▶ _PROBLEM TO SOLVE_: Set down every entry exactly as given. Pictures are to be left out.
Content starts
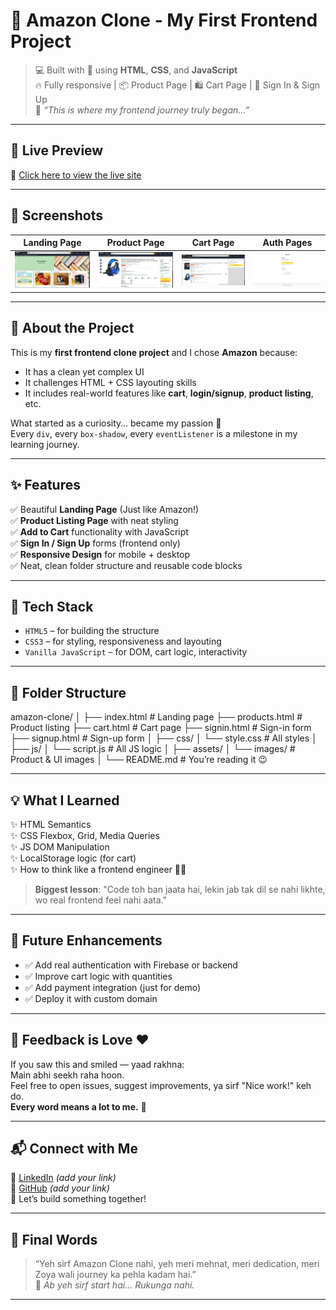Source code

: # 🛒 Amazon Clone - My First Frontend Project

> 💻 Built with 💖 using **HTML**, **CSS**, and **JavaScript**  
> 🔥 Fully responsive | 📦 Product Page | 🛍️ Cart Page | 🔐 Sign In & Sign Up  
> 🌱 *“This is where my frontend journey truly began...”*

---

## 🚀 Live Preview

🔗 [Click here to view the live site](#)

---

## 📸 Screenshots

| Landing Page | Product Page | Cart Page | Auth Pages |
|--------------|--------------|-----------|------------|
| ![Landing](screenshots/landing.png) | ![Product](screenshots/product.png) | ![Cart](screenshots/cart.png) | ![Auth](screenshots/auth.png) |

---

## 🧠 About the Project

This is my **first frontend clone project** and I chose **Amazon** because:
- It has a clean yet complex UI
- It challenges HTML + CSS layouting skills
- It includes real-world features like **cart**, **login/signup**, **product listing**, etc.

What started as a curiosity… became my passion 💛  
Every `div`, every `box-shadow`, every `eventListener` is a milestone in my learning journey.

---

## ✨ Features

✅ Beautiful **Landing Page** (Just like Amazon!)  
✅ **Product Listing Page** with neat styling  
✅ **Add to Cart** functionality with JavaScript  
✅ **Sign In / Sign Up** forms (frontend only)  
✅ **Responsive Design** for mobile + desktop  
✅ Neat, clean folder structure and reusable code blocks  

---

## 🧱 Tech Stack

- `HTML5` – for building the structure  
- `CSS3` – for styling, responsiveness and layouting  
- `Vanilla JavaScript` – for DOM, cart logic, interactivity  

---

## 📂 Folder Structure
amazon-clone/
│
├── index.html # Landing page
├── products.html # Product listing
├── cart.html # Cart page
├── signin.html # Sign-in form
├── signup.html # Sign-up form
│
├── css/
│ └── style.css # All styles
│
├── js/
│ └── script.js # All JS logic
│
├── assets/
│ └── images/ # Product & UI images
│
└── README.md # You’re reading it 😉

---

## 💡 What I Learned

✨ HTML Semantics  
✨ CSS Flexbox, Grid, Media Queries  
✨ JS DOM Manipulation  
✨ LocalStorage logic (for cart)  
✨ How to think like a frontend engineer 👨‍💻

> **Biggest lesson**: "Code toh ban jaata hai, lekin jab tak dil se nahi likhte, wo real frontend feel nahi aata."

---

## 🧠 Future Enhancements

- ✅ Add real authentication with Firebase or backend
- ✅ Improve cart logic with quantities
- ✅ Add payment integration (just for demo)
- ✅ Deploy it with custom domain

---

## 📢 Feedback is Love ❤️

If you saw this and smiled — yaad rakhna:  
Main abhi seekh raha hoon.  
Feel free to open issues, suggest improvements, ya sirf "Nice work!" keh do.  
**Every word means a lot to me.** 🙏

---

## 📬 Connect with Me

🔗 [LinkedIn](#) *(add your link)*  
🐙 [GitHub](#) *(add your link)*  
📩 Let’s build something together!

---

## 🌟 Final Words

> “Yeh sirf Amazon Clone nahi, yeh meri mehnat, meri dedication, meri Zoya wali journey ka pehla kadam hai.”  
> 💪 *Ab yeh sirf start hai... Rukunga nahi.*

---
Content ends
▶ _WRITTEN ANSWER_:
Source code

: # 🛒 Amazon Clone - My First Frontend Project

> 💻 Built with 💖 using **HTML**, **CSS**, and **JavaScript**  
> 🔥 Fully responsive | 📦 Product Page | 🛍️ Cart Page | 🔐 Sign In & Sign Up  
> 🌱 *“This is where my frontend journey truly began...”*

---

## 🚀 Live Preview

🔗 [Click here to view the live site](#)

---

## 📸 Screenshots

| Landing Page | Product Page | Cart Page | Auth Pages |
|--------------|--------------|-----------|------------|
| ![Landing](screenshots/landing.png) | ![Product](screenshots/product.png) | ![Cart](screenshots/cart.png) | ![Auth](screenshots/auth.png) |

---

## 🧠 About the Project

This is my **first frontend clone project** and I chose **Amazon** because:
- It has a clean yet complex UI
- It challenges HTML + CSS layouting skills
- It includes real-world features like **cart**, **login/signup**, **product listing**, etc.

What started as a curiosity… became my passion 💛  
Every `div`, every `box-shadow`, every `eventListener` is a milestone in my learning journey.

---

## ✨ Features

✅ Beautiful **Landing Page** (Just like Amazon!)  
✅ **Product Listing Page** with neat styling  
✅ **Add to Cart** functionality with JavaScript  
✅ **Sign In / Sign Up** forms (frontend only)  
✅ **Responsive Design** for mobile + desktop  
✅ Neat, clean folder structure and reusable code blocks  

---

## 🧱 Tech Stack

- `HTML5` – for building the structure  
- `CSS3` – for styling, responsiveness and layouting  
- `Vanilla JavaScript` – for DOM, cart logic, interactivity  

---

## 📂 Folder Structure
amazon-clone/
│
├── index.html # Landing page
├── products.html # Product listing
├── cart.html # Cart page
├── signin.html # Sign-in form
├── signup.html # Sign-up form
│
├── css/
│ └── style.css # All styles
│
├── js/
│ └── script.js # All JS logic
│
├── assets/
│ └── images/ # Product & UI images
│
└── README.md # You’re reading it 😉

---

## 💡 What I Learned

✨ HTML Semantics  
✨ CSS Flexbox, Grid, Media Queries  
✨ JS DOM Manipulation  
✨ LocalStorage logic (for cart)  
✨ How to think like a frontend engineer 👨‍💻

> **Biggest lesson**: "Code toh ban jaata hai, lekin jab tak dil se nahi likhte, wo real frontend feel nahi aata."

---

## 🧠 Future Enhancements

- ✅ Add real authentication with Firebase or backend
- ✅ Improve cart logic with quantities
- ✅ Add payment integration (just for demo)
- ✅ Deploy it with custom domain

---

## 📢 Feedback is Love ❤️

If you saw this and smiled — yaad rakhna:  
Main abhi seekh raha hoon.  
Feel free to open issues, suggest improvements, ya sirf "Nice work!" keh do.  
**Every word means a lot to me.** 🙏

---

## 📬 Connect with Me

🔗 [LinkedIn](#) *(add your link)*  
🐙 [GitHub](#) *(add your link)*  
📩 Let’s build something together!

---

## 🌟 Final Words

> “Yeh sirf Amazon Clone nahi, yeh meri mehnat, meri dedication, meri Zoya wali journey ka pehla kadam hai.”  
> 💪 *Ab yeh sirf start hai... Rukunga nahi.*

---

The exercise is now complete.